* **Your goal**:
Please repeat, from the entries that follow, the lines from the one containing "- Access to" through the one containing "Once the application" exactly, adding nothing.

* **Provided records**:
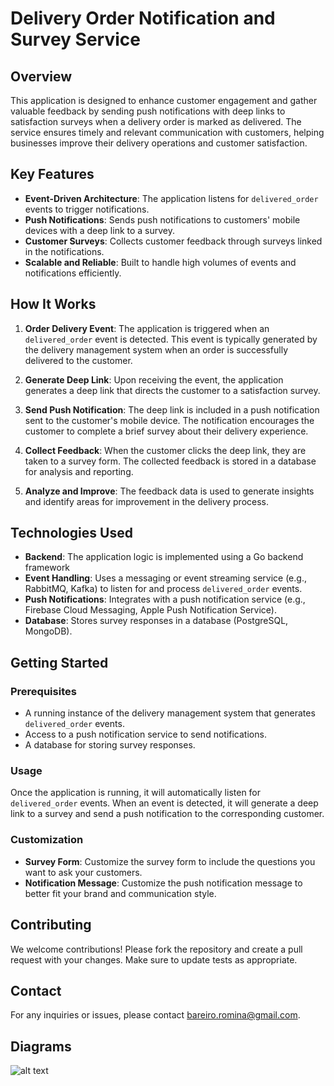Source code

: # Delivery Order Notification and Survey Service

## Overview

This application is designed to enhance customer engagement and gather valuable feedback by sending push notifications with deep links to satisfaction surveys when a delivery order is marked as delivered. The service ensures timely and relevant communication with customers, helping businesses improve their delivery operations and customer satisfaction.

## Key Features

- **Event-Driven Architecture**: The application listens for `delivered_order` events to trigger notifications.
- **Push Notifications**: Sends push notifications to customers' mobile devices with a deep link to a survey.
- **Customer Surveys**: Collects customer feedback through surveys linked in the notifications.
- **Scalable and Reliable**: Built to handle high volumes of events and notifications efficiently.

## How It Works

1. **Order Delivery Event**: The application is triggered when an `delivered_order` event is detected. This event is typically generated by the delivery management system when an order is successfully delivered to the customer.
  
2. **Generate Deep Link**: Upon receiving the event, the application generates a deep link that directs the customer to a satisfaction survey.
  
3. **Send Push Notification**: The deep link is included in a push notification sent to the customer's mobile device. The notification encourages the customer to complete a brief survey about their delivery experience.
  
4. **Collect Feedback**: When the customer clicks the deep link, they are taken to a survey form. The collected feedback is stored in a database for analysis and reporting.
  
5. **Analyze and Improve**: The feedback data is used to generate insights and identify areas for improvement in the delivery process.

## Technologies Used

- **Backend**: The application logic is implemented using a Go backend framework 
- **Event Handling**: Uses a messaging or event streaming service (e.g., RabbitMQ, Kafka) to listen for and process `delivered_order` events.
- **Push Notifications**: Integrates with a push notification service (e.g., Firebase Cloud Messaging, Apple Push Notification Service).
- **Database**: Stores survey responses in a database (PostgreSQL, MongoDB).

## Getting Started

### Prerequisites

- A running instance of the delivery management system that generates `delivered_order` events.
- Access to a push notification service to send notifications.
- A database for storing survey responses.


### Usage

Once the application is running, it will automatically listen for `delivered_order` events. When an event is detected, it will generate a deep link to a survey and send a push notification to the corresponding customer.

### Customization

- **Survey Form**: Customize the survey form to include the questions you want to ask your customers.
- **Notification Message**: Customize the push notification message to better fit your brand and communication style.

## Contributing

We welcome contributions! Please fork the repository and create a pull request with your changes. Make sure to update tests as appropriate.

## Contact

For any inquiries or issues, please contact [bareiro.romina@gmail.com](mailto:bareiro.romina@gmail.com).

## Diagrams

![alt text](image.png)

* **Exercise answer**:
- Access to a push notification service to send notifications.
- A database for storing survey responses.


### Usage

Once the application is running, it will automatically listen for `delivered_order` events. When an event is detected, it will generate a deep link to a survey and send a push notification to the corresponding customer.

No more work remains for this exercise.